I went to the library yesterday and checked out a few books on grief. One of them is “Comfort: A Journey Through Grief” by Ann Hood. It is very well written and a lot of good information and is exactly what I needed this week. Her daughter died suddenly in 2002. Her daughter Grace was 5-years-old.
Ann Hood explains that grief is not linear and has no beginning, middle, and end. She gets it. I never did until going through it. I never understood the pain of a close loss until now and I am learning a lot.
“Grief is not linear. People kept telling me that once this happened or that passed, everything would be better. Some people gave me one year to grieve. ” Hood’s book states. “They saw grief as a straight line, with a beginning, a middle, and an end. But it is not linear. It is disjointed.
“One day you are acting almost like a normal person. You maybe even manage to take a shower. Your clothes match. You think the autumn leaves look pretty, or enjoy the sound of snow crunching under your feet,” she continues.
“Then a song, a glimpse of something, or maybe even nothing sends you back into the hole of grief. It is not one step forward, two steps back. It is a jumble. It is hours that are all right, and weeks that aren’t. Or it is good days and bad days. Or it is the weight of sadness making you look different and nothing helps. Not haircuts or manicures, or a diet,” Hood states in her book.
I got tears in my eyes as I read this but I also was comforted that someone else has been exactly where I am. Someone else lost a loved one who was dear to them and they survived. What amazing comfort that we will also survive.
We have received so much support from our friends and our family. We so appreciate that. That support is special, it is important, and it helps keep us going. I have several friends and family who are also grieving. We are in pain together and can appreciate where others are coming from. And we can give comfort to each other.
Another comforting statement that I heard recently was said by Joe Biden. He said that as you move through grief, eventually a smile will come to your face before a tear when you remember the loved one that you lost. I am not there yet and often have both reactions.
Sadly he knows too much about grief — having lost his first wife and their daughter many years ago and his son Beau more recently. Dealing with some of that is covered in his book, “Promise Me, Dad.” Whether you agree with him or not, it is quite a read for someone who has also been there in grief and has found comfort.
Ian and I talked about this concept last night and he said he is having happy memories about his dad. We both cheered and had huge smiles on our faces when we realized that Kirk will never again be sick or in pain. What a comfort that was and is again today.

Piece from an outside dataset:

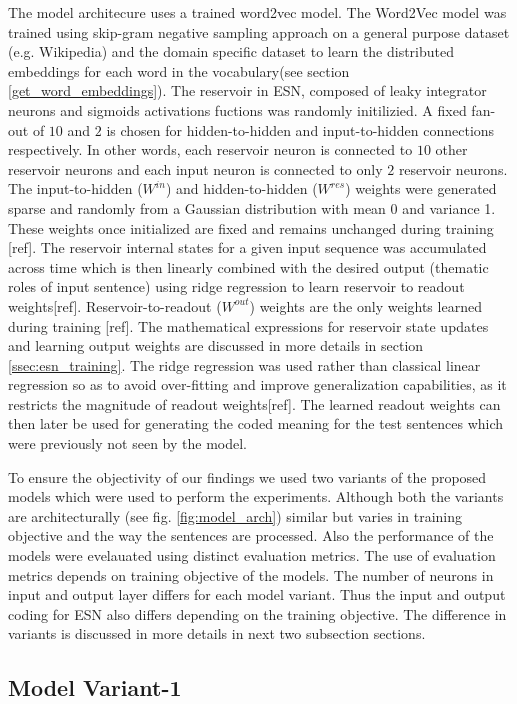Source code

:The model architecure uses a trained word2vec model. The Word2Vec model was trained using skip-gram negative sampling approach on a general purpose dataset (e.g. Wikipedia) and the domain specific dataset to learn the distributed embeddings for each word in the vocabulary(see section \ref{get_word_embeddings}). The reservoir in ESN, composed of leaky integrator neurons and sigmoids activations fuctions was randomly initilizied. A fixed fan-out of $10$ and $2$ is chosen for hidden-to-hidden and input-to-hidden connections respectively. In other words, each reservoir neuron is connected to $10$ other reservoir neurons and each input neuron is connected to only $2$ reservoir neurons. The input-to-hidden ($W^{in}$) and hidden-to-hidden ($W^{res}$) weights were generated sparse and randomly from a Gaussian distribution with mean 0 and variance 1. These weights once initialized are fixed and remains unchanged during training [ref]. The reservoir internal states for a given input sequence was accumulated across time which is then linearly combined with the desired output (thematic roles of input sentence) using ridge regression to learn reservoir to readout weights[ref]. Reservoir-to-readout ($W^{out}$) weights are the only weights learned during training [ref]. The mathematical expressions for reservoir state updates and learning output weights are discussed in more details in section \ref{ssec:esn_training}. The ridge regression was used rather than classical linear regression so as to avoid over-fitting and improve generalization capabilities, as it restricts the magnitude of readout weights[ref]. The learned readout weights can then later be used for generating the coded meaning for the test sentences which were previously not seen by the model.

To ensure the objectivity of our findings we used two variants of the proposed models which were used to perform the experiments. Although both the variants are architecturally (see fig. \ref{fig:model_arch}) similar but varies in training objective and the way the sentences are processed. Also the performance of the models were evelauated using distinct evaluation metrics. The use of evaluation metrics depends on training objective of the models. The number of neurons in input and output layer differs for each model variant. Thus the input and output coding for ESN also differs depending on the training objective. The difference in variants is discussed in more details in next two subsection sections.

\subsection{Model Variant-1}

My comforts this week have been:
- Spending time with family and friends for graduation celebrations and a birthday party
- Helping Ian with an art project that is due this week
- Singing a song at church without completely losing it
- Listening to the birds in the morning during my walks
- Enjoying the sunrises on the way to school in the morning
- Hugs at night from Ian
- Prayers before meals with loved ones
- Talks and laughs over a delicious meal
- Hugs and clumping with my family
- Long chats and visits
- The winding down of the school year
- The anticipation of summer and our plans
- My faith and prayers
We continue to have good days and bad days, hard hours and deep sadness. But we are also having fun, are laughing, are cherishing our memories, and are thankful that we have each other as we heal. My prayer is that you have loved ones to help you through grief and hard times.
May we find comfort in one another. May we be there to help each other. And, may we always, always, always love.